Provate dapprima una fetta di pane e poi la stessa fetta unta, le note aromatiche e tattili cambieranno completamente. Oppure salami identici nell’impasto ma con % diverse di grasso. Quello con più grasso si mostrerà più morbido e più profumato per la maggiore quantità di aromi che si sono formati in seguito a lipolisi durante la stagionatura.
Come si comporta l'olio in cucina
La domanda che ci dobbiamo porre è: gli oli si comportano tutti allo stesso modo?
Sicuramente no, ma mentre per la loro ottimale scelta in cucina ci possiamo servire di informazioni scientifiche e quindi oggettive, per quelli che utilizziamo a crudo, per migliorare e/o esaltare la gradevolezza della preparazione, rimaniamo molto nell’ambito della soggettività.
La cottura prolungata ad alte temperature superiori a 180°, la frittura in particolar modo, al superamento del punto di fumo, altera la struttura dei grassi.
Gli acidi grassi a catena molto lunga con più gradi di insaturazione, si rompono in due o più frammenti e si producono nuove sostanze tossiche per l’organismo umano i cosiddetti “costituenti polari” (TPC), fra cui l’acroleina.
Fisicamente, quando stanno avvenendo queste alterazioni, si notano la presenza di fumi biancastri che si spandono, il colore dell’olio che diventa più scuro, più schiumoso e viscoso.
Quindi i fattori che influiscono sulla formazione di tali sostanze tossiche sono riconducibili in sintesi a:
alta temperatura e lunghi tempi di riscaldamento; olio con elevato contenuto di acidi grassi polinsaturi, superamento del punto di fumo.
Da questo la scienza, con ripetute prove sperimentali, e la dietetica ha tratto le seguenti indicazioni: l’olio migliore in cottura è l’extravergine d’oliva, per l’elevata presenza di acido oleico (acido monoinsaturo) 75% circa, bassa presenza di acidi polinsaturi 4- 15%, elevate quantità di biofenoli e tocoferoli che proteggono l’olio dall’autossidazione durante la cottura, per l’alto punto di fumo 180°C circa, ideale per friggere.

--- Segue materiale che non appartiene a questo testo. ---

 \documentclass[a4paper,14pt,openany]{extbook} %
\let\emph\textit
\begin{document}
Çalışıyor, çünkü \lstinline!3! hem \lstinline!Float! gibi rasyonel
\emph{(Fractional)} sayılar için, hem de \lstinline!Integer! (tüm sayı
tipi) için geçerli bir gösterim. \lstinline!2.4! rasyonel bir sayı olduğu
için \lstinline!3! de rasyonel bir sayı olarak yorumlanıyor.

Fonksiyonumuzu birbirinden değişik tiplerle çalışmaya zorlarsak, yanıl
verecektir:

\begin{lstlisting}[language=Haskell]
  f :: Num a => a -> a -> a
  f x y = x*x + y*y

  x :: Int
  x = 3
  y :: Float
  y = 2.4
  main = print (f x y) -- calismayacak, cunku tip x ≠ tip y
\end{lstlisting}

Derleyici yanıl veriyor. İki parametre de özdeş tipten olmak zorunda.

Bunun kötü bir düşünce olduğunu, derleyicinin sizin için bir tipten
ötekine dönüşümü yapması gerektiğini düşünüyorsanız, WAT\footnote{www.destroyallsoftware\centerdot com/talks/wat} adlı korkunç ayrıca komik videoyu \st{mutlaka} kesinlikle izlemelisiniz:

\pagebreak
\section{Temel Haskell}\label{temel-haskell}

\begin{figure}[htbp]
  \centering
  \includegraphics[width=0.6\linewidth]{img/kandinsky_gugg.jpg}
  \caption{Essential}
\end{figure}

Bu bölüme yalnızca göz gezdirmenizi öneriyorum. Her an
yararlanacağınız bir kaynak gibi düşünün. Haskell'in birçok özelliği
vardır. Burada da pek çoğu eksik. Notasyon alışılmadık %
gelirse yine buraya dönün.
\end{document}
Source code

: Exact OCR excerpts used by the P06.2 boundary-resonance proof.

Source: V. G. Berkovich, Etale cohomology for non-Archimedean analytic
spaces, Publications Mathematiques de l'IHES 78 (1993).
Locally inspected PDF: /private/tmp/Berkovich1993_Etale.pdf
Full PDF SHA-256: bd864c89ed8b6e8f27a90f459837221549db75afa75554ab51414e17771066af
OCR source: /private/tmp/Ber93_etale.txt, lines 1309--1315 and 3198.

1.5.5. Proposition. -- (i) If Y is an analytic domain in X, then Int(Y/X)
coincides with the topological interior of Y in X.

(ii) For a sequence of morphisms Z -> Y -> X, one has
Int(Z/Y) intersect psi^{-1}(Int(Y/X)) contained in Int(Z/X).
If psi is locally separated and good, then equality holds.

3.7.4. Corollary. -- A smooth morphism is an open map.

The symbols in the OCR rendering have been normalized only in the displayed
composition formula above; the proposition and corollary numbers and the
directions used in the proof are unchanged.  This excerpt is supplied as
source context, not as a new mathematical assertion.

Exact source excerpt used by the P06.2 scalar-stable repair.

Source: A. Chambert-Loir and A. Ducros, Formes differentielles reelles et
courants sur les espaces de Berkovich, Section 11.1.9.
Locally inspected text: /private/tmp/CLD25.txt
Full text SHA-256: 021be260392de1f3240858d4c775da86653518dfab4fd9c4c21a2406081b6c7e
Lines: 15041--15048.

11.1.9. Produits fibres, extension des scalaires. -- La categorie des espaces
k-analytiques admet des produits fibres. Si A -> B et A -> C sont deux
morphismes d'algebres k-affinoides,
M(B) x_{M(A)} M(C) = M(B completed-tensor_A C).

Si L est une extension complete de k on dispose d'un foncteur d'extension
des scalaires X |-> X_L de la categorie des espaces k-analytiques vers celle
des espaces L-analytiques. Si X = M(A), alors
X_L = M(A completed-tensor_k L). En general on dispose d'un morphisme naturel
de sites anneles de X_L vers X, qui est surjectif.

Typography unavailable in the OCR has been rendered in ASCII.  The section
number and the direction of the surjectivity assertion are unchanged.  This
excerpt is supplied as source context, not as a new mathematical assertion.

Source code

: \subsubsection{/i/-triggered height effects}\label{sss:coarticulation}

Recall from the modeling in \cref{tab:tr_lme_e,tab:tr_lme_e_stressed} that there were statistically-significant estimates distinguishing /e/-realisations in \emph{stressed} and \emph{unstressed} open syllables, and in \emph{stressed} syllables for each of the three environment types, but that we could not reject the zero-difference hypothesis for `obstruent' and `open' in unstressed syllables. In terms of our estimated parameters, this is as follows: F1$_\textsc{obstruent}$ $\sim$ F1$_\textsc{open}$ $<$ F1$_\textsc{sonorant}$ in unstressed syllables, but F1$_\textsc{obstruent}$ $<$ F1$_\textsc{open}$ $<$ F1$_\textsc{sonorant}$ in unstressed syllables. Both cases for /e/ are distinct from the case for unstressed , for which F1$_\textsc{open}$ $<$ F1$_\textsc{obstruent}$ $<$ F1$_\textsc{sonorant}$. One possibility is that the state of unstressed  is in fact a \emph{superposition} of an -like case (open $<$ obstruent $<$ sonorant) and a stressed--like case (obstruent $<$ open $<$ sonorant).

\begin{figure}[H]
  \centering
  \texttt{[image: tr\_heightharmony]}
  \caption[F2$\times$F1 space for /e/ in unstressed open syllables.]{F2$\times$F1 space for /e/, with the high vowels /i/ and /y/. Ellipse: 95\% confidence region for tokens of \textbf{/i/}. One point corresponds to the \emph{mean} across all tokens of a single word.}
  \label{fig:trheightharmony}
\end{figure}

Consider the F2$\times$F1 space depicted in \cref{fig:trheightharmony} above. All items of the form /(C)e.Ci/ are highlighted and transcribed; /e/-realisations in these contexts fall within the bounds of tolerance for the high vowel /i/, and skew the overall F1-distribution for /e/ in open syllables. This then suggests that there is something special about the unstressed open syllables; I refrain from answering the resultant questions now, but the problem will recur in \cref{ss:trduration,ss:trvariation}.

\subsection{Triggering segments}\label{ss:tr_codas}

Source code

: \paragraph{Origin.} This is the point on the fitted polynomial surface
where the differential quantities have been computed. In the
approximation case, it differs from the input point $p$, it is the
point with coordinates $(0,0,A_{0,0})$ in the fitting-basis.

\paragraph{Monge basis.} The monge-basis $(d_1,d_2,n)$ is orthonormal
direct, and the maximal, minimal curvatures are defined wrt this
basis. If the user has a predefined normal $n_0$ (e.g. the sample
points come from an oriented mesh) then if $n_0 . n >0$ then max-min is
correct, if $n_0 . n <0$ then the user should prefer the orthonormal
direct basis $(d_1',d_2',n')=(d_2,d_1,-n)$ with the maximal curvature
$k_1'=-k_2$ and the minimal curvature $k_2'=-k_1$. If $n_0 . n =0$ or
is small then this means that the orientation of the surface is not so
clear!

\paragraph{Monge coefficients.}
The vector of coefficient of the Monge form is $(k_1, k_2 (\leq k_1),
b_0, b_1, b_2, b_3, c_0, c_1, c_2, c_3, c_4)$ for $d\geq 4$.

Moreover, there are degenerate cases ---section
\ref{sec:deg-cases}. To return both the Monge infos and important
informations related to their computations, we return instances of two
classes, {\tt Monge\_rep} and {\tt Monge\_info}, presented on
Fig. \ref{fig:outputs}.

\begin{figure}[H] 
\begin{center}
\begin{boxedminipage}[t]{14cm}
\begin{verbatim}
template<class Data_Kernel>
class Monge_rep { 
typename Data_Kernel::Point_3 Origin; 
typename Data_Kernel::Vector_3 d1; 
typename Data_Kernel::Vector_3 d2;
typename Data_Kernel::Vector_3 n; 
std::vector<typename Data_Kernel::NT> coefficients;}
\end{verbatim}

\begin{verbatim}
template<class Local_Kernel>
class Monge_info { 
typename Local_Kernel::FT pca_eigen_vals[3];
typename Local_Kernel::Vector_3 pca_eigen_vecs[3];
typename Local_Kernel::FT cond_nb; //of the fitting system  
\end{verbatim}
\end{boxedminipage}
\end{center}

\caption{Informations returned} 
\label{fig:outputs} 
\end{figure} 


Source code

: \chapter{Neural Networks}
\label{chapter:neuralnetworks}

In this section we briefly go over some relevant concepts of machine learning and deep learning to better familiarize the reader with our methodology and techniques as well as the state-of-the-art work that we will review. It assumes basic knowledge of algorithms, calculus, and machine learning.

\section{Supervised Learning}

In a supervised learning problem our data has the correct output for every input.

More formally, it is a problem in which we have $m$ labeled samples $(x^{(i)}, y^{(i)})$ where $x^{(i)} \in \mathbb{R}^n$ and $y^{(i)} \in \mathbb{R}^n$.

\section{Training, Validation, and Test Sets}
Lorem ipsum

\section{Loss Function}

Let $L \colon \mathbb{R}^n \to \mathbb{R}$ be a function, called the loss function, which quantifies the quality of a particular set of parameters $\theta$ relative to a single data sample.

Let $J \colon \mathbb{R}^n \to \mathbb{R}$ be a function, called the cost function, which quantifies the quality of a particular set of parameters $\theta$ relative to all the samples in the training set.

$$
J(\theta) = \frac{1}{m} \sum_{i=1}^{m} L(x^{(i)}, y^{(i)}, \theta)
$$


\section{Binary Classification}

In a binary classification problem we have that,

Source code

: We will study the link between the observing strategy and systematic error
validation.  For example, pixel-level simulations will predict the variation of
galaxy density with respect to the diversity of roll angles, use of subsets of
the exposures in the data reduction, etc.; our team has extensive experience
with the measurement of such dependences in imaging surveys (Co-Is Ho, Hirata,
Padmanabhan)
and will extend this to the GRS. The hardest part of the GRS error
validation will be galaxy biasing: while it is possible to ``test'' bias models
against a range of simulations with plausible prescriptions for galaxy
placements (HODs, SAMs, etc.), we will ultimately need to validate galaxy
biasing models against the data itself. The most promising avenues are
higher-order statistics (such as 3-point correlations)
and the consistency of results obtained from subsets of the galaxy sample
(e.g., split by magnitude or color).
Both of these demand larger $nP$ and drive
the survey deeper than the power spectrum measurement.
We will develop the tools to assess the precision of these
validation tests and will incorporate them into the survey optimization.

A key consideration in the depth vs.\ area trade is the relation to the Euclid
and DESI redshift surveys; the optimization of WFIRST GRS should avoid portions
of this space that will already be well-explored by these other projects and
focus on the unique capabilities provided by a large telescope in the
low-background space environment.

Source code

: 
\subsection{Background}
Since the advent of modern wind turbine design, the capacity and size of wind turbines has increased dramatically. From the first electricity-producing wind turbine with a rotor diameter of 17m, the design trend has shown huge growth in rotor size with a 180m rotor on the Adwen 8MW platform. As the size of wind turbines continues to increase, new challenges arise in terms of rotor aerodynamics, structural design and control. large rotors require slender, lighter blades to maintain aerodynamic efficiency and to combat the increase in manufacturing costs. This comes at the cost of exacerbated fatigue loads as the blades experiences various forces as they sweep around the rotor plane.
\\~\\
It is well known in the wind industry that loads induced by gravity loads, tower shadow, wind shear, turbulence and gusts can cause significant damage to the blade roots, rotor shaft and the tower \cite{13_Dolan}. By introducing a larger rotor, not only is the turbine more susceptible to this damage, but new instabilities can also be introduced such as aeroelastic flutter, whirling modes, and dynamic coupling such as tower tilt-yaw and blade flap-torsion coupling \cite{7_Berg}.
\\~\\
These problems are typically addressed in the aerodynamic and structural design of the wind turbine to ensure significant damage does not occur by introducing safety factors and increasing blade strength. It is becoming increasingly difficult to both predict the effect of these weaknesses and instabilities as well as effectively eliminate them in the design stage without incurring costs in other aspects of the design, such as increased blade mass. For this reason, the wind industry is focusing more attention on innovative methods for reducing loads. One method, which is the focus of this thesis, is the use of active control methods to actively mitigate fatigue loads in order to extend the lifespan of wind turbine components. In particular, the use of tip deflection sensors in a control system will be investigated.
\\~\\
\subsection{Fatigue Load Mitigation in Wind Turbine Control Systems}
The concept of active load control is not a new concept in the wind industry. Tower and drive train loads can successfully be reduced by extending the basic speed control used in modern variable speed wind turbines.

Non è sufficiente pertanto, per valutare la resistenza alla cottura di un olio il solo punto di fumo.
Gli oli di semi, causa la elevata presenza di acidi polinsaturi e il basso contenuto di acidi monoinsaturi e acidi saturi, assenza di antiossidanti naturali, sono poco idonei alla cottura ad alte temperature come la frittura, per la elevata produzione di TPC, pur presentando in alcuni casi un buon punto di fumo.